**DIRECTIONS:** In the data below, find every line with the word "precedence" and copy it.

**DATA PROVIDED:**
»»

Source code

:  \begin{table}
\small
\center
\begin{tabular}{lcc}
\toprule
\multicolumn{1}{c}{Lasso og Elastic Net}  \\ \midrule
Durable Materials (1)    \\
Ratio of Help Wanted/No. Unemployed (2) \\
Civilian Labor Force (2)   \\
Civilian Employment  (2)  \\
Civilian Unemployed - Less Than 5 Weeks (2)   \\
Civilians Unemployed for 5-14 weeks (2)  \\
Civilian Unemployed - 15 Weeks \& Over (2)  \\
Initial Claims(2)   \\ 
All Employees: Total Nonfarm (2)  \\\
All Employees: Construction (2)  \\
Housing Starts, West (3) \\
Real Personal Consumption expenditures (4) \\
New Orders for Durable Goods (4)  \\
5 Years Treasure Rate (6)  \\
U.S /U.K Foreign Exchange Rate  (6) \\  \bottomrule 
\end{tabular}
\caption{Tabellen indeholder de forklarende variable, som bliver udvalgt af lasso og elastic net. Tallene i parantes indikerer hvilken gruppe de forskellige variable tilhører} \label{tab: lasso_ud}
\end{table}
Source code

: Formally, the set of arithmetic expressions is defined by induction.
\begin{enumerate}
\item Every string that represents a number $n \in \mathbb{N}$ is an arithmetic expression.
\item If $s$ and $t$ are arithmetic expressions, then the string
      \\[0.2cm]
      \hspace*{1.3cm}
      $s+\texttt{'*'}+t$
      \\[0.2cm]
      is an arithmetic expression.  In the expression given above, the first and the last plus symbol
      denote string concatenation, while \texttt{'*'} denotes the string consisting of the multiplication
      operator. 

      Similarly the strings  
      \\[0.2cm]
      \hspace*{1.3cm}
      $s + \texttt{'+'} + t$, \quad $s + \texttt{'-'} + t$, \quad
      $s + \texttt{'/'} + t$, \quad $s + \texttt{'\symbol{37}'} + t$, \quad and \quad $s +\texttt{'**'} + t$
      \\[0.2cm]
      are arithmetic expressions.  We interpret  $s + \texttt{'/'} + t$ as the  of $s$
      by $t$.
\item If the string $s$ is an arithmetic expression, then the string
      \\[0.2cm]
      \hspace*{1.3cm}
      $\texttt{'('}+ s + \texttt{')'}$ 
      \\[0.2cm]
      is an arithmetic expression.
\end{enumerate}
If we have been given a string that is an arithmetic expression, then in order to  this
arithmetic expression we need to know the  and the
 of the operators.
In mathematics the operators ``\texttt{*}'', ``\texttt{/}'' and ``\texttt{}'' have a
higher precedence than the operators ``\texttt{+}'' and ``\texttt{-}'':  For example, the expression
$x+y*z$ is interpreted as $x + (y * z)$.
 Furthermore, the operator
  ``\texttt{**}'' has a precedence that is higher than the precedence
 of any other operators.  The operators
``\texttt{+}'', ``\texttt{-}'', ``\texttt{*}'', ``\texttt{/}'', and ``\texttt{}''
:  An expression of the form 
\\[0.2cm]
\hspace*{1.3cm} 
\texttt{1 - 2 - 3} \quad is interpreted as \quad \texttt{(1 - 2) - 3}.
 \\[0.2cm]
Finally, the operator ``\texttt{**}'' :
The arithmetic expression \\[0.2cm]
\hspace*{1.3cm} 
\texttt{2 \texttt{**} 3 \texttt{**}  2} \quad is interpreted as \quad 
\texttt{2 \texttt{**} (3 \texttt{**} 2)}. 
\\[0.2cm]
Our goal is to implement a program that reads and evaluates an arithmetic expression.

««

**SOLVED EXERCISE:**
higher precedence than the operators ``\texttt{+}'' and ``\texttt{-}'':  For example, the expression
  ``\texttt{**}'' has a precedence that is higher than the precedence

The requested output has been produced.